__Task__:
If a line in the data holds the string "images", list it.

Records to use section start

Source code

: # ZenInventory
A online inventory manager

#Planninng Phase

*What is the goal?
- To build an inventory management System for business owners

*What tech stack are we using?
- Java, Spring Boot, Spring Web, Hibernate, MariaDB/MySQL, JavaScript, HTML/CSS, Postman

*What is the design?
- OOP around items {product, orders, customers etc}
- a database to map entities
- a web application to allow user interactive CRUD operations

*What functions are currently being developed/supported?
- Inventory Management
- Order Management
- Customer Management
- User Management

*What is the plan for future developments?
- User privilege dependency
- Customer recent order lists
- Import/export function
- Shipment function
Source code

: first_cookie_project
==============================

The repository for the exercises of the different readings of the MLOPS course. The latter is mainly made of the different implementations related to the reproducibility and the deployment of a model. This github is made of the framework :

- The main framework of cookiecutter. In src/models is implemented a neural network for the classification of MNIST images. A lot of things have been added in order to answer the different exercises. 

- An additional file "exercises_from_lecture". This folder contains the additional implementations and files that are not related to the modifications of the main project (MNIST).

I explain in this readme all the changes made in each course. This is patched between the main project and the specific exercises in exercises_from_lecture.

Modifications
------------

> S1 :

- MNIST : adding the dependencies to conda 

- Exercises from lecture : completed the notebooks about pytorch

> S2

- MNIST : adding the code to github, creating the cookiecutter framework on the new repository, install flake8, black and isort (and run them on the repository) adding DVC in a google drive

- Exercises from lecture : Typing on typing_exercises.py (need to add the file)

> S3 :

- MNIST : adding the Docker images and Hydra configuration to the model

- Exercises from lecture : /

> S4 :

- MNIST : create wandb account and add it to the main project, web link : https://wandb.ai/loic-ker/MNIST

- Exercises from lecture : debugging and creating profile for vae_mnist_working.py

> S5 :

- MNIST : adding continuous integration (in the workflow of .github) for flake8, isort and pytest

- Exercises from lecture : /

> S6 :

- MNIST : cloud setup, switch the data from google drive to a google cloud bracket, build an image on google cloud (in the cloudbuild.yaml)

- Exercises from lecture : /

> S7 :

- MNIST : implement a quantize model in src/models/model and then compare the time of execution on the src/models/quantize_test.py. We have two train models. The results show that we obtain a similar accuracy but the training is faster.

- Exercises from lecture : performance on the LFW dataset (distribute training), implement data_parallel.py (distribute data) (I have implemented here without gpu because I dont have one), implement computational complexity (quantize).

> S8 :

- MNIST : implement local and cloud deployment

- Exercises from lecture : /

Records to use section end
Records to use section start

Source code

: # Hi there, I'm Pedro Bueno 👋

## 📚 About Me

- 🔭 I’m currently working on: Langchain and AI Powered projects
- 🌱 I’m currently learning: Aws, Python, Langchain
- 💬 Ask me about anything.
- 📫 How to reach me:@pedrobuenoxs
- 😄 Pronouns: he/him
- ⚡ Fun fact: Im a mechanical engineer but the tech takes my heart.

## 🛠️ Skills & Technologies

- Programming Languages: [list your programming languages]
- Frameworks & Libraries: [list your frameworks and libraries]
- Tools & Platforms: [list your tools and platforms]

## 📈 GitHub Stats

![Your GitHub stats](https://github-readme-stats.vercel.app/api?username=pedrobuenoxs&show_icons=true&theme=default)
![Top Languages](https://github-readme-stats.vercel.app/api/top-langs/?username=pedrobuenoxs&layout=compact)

Records to use section end
Records to use section start

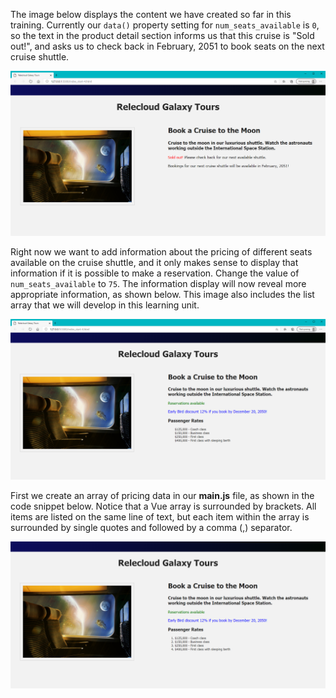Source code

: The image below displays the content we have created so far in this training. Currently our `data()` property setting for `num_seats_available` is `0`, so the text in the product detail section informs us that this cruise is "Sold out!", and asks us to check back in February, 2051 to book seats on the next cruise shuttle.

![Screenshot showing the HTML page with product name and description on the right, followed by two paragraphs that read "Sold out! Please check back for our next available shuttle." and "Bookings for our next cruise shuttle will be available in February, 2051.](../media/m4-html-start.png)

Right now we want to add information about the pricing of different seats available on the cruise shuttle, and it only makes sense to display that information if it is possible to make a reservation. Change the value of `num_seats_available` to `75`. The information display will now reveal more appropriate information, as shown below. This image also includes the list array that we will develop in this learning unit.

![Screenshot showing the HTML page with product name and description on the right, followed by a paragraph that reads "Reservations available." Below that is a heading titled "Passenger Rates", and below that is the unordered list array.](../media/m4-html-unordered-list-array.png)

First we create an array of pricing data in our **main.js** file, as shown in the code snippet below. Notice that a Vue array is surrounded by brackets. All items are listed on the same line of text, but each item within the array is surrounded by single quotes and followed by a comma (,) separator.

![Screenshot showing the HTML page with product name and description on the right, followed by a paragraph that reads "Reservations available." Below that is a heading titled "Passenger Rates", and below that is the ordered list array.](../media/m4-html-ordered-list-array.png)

Records to use section end

__Answer section__:
- The main framework of cookiecutter. In src/models is implemented a neural network for the classification of MNIST images. A lot of things have been added in order to answer the different exercises. 
- MNIST : adding the Docker images and Hydra configuration to the model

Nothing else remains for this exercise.